▸ Task directions
The answer is a single figure: how many lines below contain the word "subsubsection".
---------- Recorded information
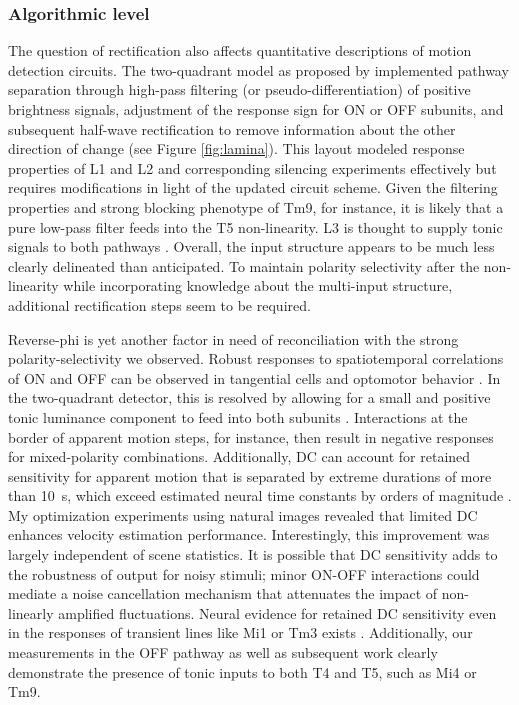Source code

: \subsubsection{Algorithmic level}
The question of rectification also affects quantitative descriptions of motion detection circuits. The two-quadrant model as proposed by \citet{Eichner:2011ic} implemented pathway separation through high-pass filtering (or pseudo-differentiation) of positive brightness signals, adjustment of the response sign for ON or OFF subunits, and subsequent half-wave rectification to remove information about the other direction of change (see Figure \ref{fig:lamina}). This layout modeled response properties of L1 and L2 and corresponding silencing experiments effectively \citep{Laughlin:1978aa,Joesch:2010fw,Joesch:2013ew} but requires modifications in light of the updated circuit scheme. Given the filtering properties and strong blocking phenotype of Tm9, for instance, it is likely that a pure low-pass filter feeds into the T5 non-linearity. L3 is thought to supply tonic signals to both pathways \citep{Silies:2013jp,Takemura:2017aa}. Overall, the input structure appears to be much less clearly delineated than anticipated. To maintain polarity selectivity after the non-linearity while incorporating knowledge about the multi-input structure, additional rectification steps seem to be required.

Reverse-phi is yet another factor in need of reconciliation with the strong polarity-selectivity we observed. Robust responses to spatiotemporal correlations of ON and OFF can be observed in tangential cells \citep{Egelhaaf:1992wh,Eichner:2011ic} and optomotor behavior \citep{Tuthill:2011ic,Clark:2011gw}. In the two-quadrant detector, this is resolved by allowing for a small and positive tonic luminance component to feed into both subunits \citep[see also][]{Kern:2000a}. Interactions at the border of apparent motion steps, for instance, then result in negative responses for mixed-polarity combinations. Additionally, DC can account for retained sensitivity for apparent motion that is separated by extreme durations of more than \SI{10}{\second}, which exceed estimated neural time constants by orders of magnitude \citep{Eichner:2011ic}. My optimization experiments using natural images revealed that limited DC enhances velocity estimation performance. Interestingly, this improvement was largely independent of scene statistics. It is possible that DC sensitivity adds to the robustness of output for noisy stimuli; minor ON-OFF interactions could mediate a noise cancellation mechanism that attenuates the impact of non-linearly amplified fluctuations. Neural evidence for retained DC sensitivity even in the responses of transient lines like Mi1 or Tm3 exists \citep{Behnia:2014jh}. Additionally, our measurements in the OFF pathway as well as subsequent work clearly demonstrate the presence of tonic inputs to both T4 and T5, such as Mi4 or Tm9.

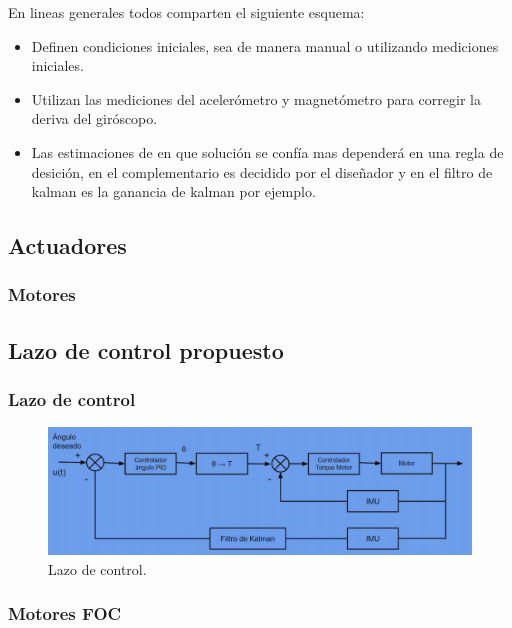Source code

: En lineas generales todos comparten el siguiente esquema:
\begin{itemize}
\item Definen condiciones iniciales, sea de manera manual o utilizando mediciones iniciales.
\item Utilizan las mediciones del aceler\'ometro y magnet\'ometro para corregir la deriva del gir\'oscopo.
\item Las estimaciones de en que soluci\'on se conf\'ia mas depender\'a en una regla de desici\'on, en el complementario es decidido por el diseñador y en el filtro de kalman es la ganancia de kalman por ejemplo.
\end{itemize}
\subsection{Actuadores}
\subsubsection{Motores}
\subsection{Lazo de control propuesto}
\subsubsection{Lazo de control}
\begin{figure}[H]
	\center
	\includegraphics[width=0.8\linewidth, page=1]{Imagenes/lazo_de_control}
	\caption{Lazo de control.}
	\label{fig:control:lazo}
\end{figure}

\subsubsection{Motores FOC}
--------------------
▸ Reply to the exercise
4